=== What you are asked to do ===
Count up the lines below containing the word "works", and give the result with no other words.

=== Data for analysis ===
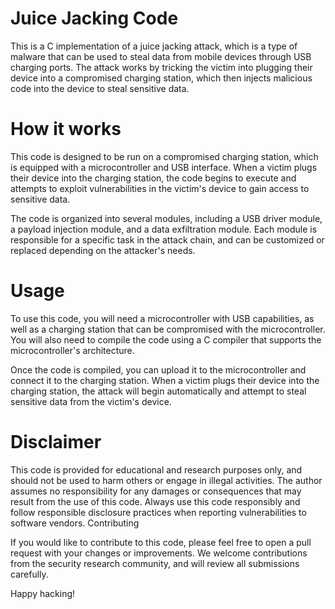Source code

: # Juice Jacking Code

This is a C implementation of a juice jacking attack, which is a type of malware that can be used to steal data from mobile devices through USB charging ports. The attack works by tricking the victim into plugging their device into a compromised charging station, which then injects malicious code into the device to steal sensitive data.

# How it works

This code is designed to be run on a compromised charging station, which is equipped with a microcontroller and USB interface. When a victim plugs their device into the charging station, the code begins to execute and attempts to exploit vulnerabilities in the victim's device to gain access to sensitive data.

The code is organized into several modules, including a USB driver module, a payload injection module, and a data exfiltration module. Each module is responsible for a specific task in the attack chain, and can be customized or replaced depending on the attacker's needs.

# Usage

To use this code, you will need a microcontroller with USB capabilities, as well as a charging station that can be compromised with the microcontroller. You will also need to compile the code using a C compiler that supports the microcontroller's architecture.

Once the code is compiled, you can upload it to the microcontroller and connect it to the charging station. When a victim plugs their device into the charging station, the attack will begin automatically and attempt to steal sensitive data from the victim's device.

# Disclaimer

This code is provided for educational and research purposes only, and should not be used to harm others or engage in illegal activities. The author assumes no responsibility for any damages or consequences that may result from the use of this code. Always use this code responsibly and follow responsible disclosure practices when reporting vulnerabilities to software vendors.
Contributing

If you would like to contribute to this code, please feel free to open a pull request with your changes or improvements. We welcome contributions from the security research community, and will review all submissions carefully.

Happy hacking!
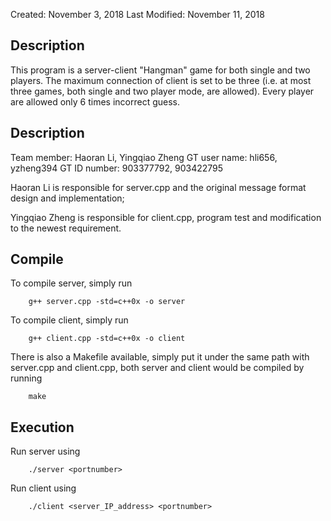 Created: November 3, 2018
Last Modified: November 11, 2018


Description
-------------

This program is a server-client "Hangman" game for both single and two players. The maximum connection of client is set to be three (i.e. at most three games, both single and two player mode, are allowed). Every player are allowed only 6 times incorrect guess. 

Description
-------------

Team member: Haoran Li, Yingqiao Zheng
GT user name: hli656, yzheng394
GT ID number: 903377792, 903422795

Haoran Li is responsible for server.cpp and the original message format design and implementation;

Yingqiao Zheng is responsible for client.cpp, program test and modification to the newest requirement.


Compile
------------

To compile server, simply run

		g++ server.cpp -std=c++0x -o server

To compile client, simply run

		g++ client.cpp -std=c++0x -o client



There is also a Makefile available, simply put it under the same path with server.cpp and client.cpp, both server and client would be compiled by running

		make

Execution
-----------

Run server using

		./server <portnumber>

Run client using 

		./client <server_IP_address> <portnumber>

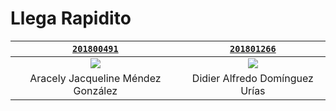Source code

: # Llega Rapidito

| <a href="https://github.com/Jacqueline06" target="_blank">`201800491`</a> | <a href="https://github.com/dadu0699" target="_blank">`201801266`</a> |
|:--------------------------------------------------------------------------------------------------:|:-------------------------------------------------------------------------------:|
| [![](https://avatars.githubusercontent.com/u/54610954?v=4?s=100)](https://github.com/Jacqueline06) | [![](https://avatars.githubusercontent.com/u/18681529?v=4?s=100)](https://github.com/dadu0699) |
| Aracely Jacqueline Méndez González | Didier Alfredo Domínguez Urías |
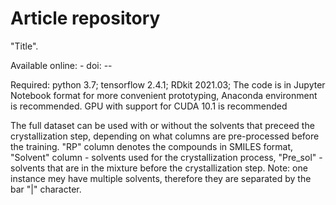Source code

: # Article repository
"Title".

Available online: -
doi: --

Required: python 3.7; tensorflow 2.4.1; RDkit 2021.03; 
The code is in Jupyter Notebook format for more convenient prototyping, Anaconda environment is recommended.
GPU with support for CUDA 10.1 is recommended

The full dataset can be used with or without the solvents that preceed the crystallization step, depending on what columns are pre-processed before the training. "RP" column denotes the compounds in SMILES format, "Solvent" column - solvents used for the crystallization process, "Pre_sol" - solvents that are in the mixture before the crystallization step. Note: one instance mey have multiple solvents, therefore they are separated by the bar "|" character.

=== Reply ===
2